» **ACTIVITY**
Each line of the data holding "Burrenton" should be found and copied.

Saved data entries:
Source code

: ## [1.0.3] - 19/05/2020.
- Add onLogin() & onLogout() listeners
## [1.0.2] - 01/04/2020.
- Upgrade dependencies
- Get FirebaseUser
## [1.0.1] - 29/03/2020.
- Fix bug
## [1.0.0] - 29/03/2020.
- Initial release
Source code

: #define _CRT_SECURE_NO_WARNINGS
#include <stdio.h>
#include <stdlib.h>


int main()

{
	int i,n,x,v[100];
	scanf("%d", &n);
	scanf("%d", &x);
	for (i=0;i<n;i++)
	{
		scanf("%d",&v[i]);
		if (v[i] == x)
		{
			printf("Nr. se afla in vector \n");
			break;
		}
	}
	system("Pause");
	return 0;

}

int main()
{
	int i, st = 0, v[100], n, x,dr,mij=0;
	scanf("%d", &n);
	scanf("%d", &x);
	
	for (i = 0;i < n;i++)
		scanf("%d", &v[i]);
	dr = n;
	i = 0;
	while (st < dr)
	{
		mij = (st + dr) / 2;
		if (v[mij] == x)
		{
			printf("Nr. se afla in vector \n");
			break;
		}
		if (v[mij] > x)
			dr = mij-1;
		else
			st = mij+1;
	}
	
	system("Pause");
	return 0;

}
...
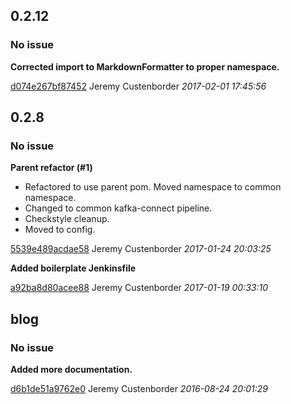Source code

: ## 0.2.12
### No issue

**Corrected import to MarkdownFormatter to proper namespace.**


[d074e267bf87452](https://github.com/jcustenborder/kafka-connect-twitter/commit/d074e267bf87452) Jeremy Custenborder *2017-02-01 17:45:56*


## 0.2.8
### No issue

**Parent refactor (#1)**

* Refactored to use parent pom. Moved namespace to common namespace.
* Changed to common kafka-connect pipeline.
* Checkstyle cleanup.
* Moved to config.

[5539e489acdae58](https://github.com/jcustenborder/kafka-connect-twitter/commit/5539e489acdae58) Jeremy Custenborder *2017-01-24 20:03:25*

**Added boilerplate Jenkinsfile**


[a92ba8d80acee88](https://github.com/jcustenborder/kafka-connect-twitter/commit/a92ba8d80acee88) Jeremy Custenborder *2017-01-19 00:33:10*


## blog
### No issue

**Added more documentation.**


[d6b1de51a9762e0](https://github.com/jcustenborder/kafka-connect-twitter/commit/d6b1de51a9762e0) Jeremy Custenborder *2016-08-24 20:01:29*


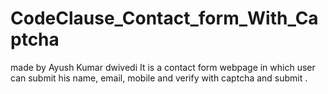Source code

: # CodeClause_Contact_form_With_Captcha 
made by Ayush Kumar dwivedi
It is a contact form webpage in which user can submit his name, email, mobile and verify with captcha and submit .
---
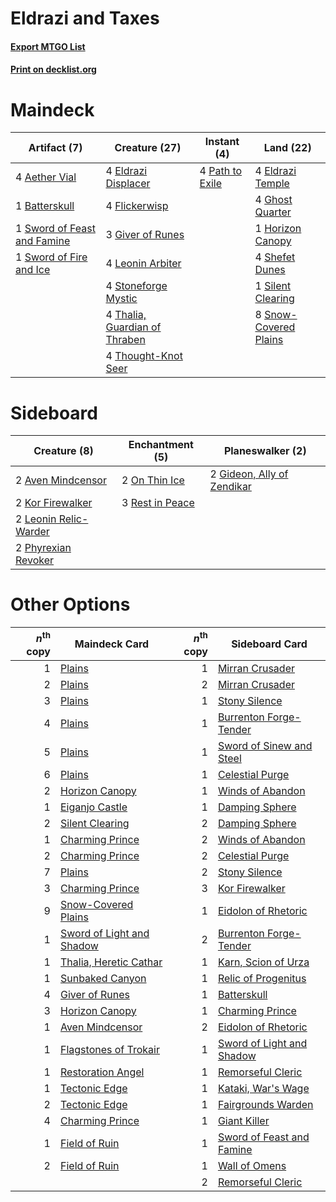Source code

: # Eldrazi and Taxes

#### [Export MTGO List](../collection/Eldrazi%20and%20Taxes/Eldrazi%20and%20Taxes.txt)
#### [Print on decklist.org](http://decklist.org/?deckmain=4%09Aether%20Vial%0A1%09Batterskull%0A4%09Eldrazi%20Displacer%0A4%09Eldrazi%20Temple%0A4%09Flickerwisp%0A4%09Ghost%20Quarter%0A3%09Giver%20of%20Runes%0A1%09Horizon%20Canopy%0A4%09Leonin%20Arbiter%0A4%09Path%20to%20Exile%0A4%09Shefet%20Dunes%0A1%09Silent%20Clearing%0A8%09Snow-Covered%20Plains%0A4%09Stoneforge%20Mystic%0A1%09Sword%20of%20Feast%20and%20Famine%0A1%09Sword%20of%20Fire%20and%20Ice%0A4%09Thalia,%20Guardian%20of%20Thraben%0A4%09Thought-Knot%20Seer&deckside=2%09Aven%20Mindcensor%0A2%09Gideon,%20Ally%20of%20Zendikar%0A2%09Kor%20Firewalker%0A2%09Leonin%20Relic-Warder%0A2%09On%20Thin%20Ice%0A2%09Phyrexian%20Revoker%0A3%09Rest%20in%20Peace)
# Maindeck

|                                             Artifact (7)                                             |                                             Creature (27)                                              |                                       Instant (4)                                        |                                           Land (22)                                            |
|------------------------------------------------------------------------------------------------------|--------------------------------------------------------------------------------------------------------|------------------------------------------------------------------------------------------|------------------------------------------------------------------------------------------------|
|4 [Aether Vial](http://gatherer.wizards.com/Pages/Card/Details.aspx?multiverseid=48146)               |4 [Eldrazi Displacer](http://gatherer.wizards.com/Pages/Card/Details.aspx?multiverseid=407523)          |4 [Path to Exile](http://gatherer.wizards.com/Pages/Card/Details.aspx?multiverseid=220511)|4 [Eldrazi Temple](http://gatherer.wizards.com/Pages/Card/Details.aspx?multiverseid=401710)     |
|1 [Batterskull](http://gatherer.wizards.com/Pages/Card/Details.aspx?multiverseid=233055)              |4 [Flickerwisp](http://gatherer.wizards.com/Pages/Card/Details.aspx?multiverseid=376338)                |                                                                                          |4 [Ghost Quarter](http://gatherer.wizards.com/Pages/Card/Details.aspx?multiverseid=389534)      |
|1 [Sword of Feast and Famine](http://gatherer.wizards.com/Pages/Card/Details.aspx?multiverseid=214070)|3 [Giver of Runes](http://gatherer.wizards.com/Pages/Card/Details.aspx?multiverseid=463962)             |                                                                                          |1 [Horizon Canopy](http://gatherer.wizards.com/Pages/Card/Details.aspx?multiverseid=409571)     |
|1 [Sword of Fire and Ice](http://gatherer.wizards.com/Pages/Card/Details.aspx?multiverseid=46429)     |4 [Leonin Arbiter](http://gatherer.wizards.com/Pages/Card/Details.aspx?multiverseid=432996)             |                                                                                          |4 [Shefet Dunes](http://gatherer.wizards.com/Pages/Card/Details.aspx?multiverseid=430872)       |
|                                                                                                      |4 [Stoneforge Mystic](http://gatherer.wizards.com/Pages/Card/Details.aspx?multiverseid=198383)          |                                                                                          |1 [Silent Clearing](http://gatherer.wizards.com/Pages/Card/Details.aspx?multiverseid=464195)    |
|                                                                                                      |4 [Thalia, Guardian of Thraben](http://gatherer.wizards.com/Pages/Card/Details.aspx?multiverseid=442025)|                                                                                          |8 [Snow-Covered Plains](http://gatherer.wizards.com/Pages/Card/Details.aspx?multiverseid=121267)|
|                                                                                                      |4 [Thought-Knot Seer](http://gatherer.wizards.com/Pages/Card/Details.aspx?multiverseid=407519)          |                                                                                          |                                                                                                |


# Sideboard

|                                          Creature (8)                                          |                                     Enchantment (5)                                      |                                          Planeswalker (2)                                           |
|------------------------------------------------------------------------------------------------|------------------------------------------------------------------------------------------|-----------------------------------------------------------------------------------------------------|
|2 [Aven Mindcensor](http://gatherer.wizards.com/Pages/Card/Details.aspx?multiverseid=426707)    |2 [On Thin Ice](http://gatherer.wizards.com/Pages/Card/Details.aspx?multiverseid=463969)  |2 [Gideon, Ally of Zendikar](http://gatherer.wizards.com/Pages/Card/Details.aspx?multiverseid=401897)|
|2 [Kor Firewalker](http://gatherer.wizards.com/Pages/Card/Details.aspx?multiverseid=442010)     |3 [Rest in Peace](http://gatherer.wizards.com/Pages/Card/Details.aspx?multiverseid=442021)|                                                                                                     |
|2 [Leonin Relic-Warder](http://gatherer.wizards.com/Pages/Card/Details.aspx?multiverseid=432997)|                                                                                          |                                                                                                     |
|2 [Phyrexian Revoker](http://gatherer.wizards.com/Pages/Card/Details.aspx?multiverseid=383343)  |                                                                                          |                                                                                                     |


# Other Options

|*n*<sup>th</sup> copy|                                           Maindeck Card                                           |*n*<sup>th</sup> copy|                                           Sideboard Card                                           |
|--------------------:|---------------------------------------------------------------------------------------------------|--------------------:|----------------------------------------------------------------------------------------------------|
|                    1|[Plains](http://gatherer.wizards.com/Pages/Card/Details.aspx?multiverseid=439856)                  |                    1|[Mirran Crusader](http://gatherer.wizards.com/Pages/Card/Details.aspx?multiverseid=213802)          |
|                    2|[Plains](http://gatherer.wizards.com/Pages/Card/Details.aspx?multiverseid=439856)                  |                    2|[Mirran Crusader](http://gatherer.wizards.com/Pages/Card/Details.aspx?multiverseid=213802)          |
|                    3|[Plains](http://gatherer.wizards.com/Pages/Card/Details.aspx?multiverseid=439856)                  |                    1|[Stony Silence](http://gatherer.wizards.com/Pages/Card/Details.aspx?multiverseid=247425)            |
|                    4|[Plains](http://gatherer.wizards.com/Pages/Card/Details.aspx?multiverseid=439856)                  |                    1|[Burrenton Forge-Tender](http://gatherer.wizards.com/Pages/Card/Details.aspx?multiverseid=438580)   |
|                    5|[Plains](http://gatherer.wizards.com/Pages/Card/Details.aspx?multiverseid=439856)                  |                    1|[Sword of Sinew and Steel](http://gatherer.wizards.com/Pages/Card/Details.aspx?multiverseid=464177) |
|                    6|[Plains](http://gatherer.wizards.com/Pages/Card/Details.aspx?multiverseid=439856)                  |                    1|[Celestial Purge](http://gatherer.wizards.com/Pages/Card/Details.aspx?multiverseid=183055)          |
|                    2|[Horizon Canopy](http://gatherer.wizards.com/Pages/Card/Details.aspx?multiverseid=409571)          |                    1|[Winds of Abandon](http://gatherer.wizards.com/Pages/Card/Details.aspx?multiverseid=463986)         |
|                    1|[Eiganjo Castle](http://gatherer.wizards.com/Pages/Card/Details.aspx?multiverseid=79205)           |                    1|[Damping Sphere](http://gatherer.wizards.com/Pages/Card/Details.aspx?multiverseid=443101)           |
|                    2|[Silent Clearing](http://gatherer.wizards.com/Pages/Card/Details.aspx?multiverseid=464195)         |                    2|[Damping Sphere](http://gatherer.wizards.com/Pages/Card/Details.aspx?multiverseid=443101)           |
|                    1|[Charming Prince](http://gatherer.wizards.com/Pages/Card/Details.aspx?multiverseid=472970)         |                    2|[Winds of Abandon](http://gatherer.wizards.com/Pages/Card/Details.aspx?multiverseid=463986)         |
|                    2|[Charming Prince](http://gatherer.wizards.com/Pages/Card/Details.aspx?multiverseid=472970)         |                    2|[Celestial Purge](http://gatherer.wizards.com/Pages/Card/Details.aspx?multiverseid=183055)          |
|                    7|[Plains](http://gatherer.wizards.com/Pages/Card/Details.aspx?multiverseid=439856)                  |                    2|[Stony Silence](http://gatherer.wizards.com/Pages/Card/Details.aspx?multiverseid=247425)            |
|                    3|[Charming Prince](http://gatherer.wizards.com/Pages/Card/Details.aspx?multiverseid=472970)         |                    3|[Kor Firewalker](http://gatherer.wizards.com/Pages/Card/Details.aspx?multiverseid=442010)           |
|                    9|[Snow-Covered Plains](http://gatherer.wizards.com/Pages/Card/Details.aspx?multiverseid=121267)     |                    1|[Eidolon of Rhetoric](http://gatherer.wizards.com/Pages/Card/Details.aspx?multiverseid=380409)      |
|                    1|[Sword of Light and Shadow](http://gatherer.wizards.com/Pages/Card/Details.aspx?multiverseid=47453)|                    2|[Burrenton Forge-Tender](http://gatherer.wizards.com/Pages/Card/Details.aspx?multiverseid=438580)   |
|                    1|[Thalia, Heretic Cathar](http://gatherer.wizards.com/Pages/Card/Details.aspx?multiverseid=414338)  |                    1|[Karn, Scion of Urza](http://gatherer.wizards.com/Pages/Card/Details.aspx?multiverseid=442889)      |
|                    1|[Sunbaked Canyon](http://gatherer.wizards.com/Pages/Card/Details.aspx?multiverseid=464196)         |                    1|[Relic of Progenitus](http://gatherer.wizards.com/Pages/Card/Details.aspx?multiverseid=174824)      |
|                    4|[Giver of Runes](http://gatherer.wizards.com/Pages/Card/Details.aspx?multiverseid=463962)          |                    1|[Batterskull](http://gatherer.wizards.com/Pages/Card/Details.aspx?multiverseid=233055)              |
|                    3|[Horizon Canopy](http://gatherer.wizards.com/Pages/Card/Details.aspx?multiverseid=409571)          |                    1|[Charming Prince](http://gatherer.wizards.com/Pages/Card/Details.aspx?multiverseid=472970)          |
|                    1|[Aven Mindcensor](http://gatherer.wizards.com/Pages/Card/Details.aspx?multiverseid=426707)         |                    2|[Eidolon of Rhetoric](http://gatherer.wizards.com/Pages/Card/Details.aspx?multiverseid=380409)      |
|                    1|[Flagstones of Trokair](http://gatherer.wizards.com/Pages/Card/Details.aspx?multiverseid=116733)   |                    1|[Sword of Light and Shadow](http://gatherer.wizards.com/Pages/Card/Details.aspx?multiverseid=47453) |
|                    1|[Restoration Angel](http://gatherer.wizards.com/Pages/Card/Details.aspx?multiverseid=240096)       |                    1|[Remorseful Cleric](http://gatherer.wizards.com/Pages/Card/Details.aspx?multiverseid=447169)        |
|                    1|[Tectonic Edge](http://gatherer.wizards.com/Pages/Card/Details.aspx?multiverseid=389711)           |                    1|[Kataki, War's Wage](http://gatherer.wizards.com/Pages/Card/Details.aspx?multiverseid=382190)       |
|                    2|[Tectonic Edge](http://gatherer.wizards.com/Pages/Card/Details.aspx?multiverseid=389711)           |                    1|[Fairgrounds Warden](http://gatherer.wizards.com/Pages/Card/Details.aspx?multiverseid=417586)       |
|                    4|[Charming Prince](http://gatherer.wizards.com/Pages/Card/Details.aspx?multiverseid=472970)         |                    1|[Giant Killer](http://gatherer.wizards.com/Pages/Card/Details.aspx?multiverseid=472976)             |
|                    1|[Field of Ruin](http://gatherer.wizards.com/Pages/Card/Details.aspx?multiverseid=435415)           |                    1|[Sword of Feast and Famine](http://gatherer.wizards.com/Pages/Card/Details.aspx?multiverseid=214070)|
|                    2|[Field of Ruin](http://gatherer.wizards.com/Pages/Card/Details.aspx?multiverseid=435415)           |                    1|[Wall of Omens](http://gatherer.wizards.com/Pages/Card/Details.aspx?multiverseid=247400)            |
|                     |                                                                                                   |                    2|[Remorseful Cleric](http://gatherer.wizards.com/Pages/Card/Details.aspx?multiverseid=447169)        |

» **REPLY**
|                    4|[Plains](http://gatherer.wizards.com/Pages/Card/Details.aspx?multiverseid=439856)                  |                    1|[Burrenton Forge-Tender](http://gatherer.wizards.com/Pages/Card/Details.aspx?multiverseid=438580)   |
|                    1|[Sword of Light and Shadow](http://gatherer.wizards.com/Pages/Card/Details.aspx?multiverseid=47453)|                    2|[Burrenton Forge-Tender](http://gatherer.wizards.com/Pages/Card/Details.aspx?multiverseid=438580)   |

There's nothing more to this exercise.